### [Work order]
Among the entries below, one line contains "- [DXlib](http://dxlib.o.oo7.jp/)" and another contains "- Panel administrativo". Transcribe those two lines and every line between them, exactly.

Entries taken from a collection
*** Block opens ***
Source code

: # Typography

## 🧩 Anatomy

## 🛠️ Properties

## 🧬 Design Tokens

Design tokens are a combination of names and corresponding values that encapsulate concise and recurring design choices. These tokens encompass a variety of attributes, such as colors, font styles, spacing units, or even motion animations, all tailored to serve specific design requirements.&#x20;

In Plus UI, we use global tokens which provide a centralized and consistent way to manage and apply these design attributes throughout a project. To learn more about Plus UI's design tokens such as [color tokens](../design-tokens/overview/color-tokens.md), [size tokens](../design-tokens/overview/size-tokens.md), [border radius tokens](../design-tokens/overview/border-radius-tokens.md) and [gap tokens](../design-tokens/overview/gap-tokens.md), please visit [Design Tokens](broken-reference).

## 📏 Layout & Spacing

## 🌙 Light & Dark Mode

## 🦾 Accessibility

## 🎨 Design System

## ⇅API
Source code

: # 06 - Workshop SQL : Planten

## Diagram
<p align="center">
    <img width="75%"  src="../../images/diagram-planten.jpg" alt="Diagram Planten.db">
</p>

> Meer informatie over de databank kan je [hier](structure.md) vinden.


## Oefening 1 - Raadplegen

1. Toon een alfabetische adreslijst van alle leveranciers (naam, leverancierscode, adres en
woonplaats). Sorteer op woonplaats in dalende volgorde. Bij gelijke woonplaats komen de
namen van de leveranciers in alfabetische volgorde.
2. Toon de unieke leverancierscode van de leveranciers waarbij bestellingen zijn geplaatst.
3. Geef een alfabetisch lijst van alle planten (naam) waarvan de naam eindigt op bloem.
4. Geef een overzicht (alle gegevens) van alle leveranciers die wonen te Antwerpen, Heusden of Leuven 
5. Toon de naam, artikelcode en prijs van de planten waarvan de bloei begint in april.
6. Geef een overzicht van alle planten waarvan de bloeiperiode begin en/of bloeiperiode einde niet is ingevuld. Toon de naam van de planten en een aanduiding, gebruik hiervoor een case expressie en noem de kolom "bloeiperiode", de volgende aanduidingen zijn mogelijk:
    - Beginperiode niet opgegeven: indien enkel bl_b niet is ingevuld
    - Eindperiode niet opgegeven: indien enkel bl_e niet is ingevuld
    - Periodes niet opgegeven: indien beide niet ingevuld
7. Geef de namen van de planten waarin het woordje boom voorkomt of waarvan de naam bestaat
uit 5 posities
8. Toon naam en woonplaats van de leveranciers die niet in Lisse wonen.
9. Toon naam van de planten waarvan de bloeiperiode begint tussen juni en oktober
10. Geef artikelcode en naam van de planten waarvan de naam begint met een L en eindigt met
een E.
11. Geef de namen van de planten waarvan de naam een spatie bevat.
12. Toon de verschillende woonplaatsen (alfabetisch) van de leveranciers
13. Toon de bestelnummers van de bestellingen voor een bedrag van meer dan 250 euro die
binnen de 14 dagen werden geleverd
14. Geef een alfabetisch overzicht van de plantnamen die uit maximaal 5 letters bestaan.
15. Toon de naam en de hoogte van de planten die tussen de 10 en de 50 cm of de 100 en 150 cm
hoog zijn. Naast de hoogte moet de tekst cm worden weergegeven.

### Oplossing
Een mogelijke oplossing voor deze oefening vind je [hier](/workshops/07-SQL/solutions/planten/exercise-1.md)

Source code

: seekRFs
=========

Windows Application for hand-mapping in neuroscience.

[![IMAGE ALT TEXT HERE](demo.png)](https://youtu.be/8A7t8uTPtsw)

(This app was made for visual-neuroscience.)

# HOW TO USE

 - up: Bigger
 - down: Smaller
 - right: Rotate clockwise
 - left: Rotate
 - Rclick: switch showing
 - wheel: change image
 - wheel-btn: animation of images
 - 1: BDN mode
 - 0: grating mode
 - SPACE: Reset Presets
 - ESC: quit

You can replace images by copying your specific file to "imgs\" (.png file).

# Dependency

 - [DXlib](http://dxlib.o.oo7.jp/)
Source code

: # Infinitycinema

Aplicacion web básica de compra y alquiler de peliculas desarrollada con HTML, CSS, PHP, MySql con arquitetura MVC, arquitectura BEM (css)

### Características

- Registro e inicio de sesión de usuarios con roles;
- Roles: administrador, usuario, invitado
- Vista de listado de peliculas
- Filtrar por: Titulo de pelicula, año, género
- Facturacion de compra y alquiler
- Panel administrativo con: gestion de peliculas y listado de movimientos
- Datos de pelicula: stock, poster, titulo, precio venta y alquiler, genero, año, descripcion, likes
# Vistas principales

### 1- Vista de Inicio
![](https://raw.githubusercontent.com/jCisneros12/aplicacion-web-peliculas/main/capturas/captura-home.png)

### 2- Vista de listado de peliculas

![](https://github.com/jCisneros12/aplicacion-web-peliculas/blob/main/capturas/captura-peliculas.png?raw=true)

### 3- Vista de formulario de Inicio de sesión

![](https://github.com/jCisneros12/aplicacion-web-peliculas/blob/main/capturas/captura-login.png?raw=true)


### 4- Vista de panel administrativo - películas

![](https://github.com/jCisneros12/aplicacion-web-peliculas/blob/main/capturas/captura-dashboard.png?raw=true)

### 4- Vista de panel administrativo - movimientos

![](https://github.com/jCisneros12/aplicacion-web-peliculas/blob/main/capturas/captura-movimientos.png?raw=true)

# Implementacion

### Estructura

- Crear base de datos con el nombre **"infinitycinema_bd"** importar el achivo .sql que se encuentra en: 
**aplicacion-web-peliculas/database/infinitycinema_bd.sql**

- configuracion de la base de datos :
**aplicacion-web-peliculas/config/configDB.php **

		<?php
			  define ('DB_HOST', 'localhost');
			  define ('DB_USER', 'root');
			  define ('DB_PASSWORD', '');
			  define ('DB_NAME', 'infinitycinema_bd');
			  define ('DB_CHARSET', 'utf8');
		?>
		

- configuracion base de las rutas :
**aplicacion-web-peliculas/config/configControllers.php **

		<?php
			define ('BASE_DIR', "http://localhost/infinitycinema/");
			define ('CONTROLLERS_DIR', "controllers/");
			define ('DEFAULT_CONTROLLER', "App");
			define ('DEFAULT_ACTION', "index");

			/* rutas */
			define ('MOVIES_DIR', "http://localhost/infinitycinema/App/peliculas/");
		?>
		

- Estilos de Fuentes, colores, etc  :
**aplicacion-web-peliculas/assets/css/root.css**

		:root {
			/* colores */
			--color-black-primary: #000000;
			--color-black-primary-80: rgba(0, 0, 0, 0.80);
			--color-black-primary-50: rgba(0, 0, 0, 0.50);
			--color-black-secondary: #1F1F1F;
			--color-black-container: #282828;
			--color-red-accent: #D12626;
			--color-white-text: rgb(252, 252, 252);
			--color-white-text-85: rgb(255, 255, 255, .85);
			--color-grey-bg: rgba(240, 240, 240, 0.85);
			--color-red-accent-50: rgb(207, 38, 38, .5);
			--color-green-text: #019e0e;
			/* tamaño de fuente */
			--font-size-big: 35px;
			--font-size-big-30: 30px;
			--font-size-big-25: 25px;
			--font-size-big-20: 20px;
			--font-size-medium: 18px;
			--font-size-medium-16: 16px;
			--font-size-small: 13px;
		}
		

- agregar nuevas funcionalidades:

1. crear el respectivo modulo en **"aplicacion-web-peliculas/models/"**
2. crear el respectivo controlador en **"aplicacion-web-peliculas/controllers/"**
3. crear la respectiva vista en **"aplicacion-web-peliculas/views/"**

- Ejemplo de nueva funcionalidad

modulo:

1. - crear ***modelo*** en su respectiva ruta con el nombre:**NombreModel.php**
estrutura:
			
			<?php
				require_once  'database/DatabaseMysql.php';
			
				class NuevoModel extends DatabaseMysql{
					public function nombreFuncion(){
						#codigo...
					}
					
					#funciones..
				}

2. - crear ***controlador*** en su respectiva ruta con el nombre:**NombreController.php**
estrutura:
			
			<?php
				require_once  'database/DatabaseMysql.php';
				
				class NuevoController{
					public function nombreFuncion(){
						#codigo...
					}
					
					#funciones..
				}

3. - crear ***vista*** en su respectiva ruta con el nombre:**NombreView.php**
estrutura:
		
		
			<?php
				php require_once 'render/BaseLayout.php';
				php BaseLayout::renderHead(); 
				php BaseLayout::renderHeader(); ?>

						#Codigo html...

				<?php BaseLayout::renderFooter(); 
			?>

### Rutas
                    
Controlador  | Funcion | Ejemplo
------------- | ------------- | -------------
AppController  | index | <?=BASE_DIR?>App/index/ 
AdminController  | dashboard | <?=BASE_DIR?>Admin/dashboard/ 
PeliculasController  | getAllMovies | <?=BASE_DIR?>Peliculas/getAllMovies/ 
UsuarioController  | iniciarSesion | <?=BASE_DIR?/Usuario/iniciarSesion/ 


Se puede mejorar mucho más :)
*** Block closes ***
### [Result of the task]
 - [DXlib](http://dxlib.o.oo7.jp/)
Source code

: # Infinitycinema

Aplicacion web básica de compra y alquiler de peliculas desarrollada con HTML, CSS, PHP, MySql con arquitetura MVC, arquitectura BEM (css)

### Características

- Registro e inicio de sesión de usuarios con roles;
- Roles: administrador, usuario, invitado
- Vista de listado de peliculas
- Filtrar por: Titulo de pelicula, año, género
- Facturacion de compra y alquiler
- Panel administrativo con: gestion de peliculas y listado de movimientos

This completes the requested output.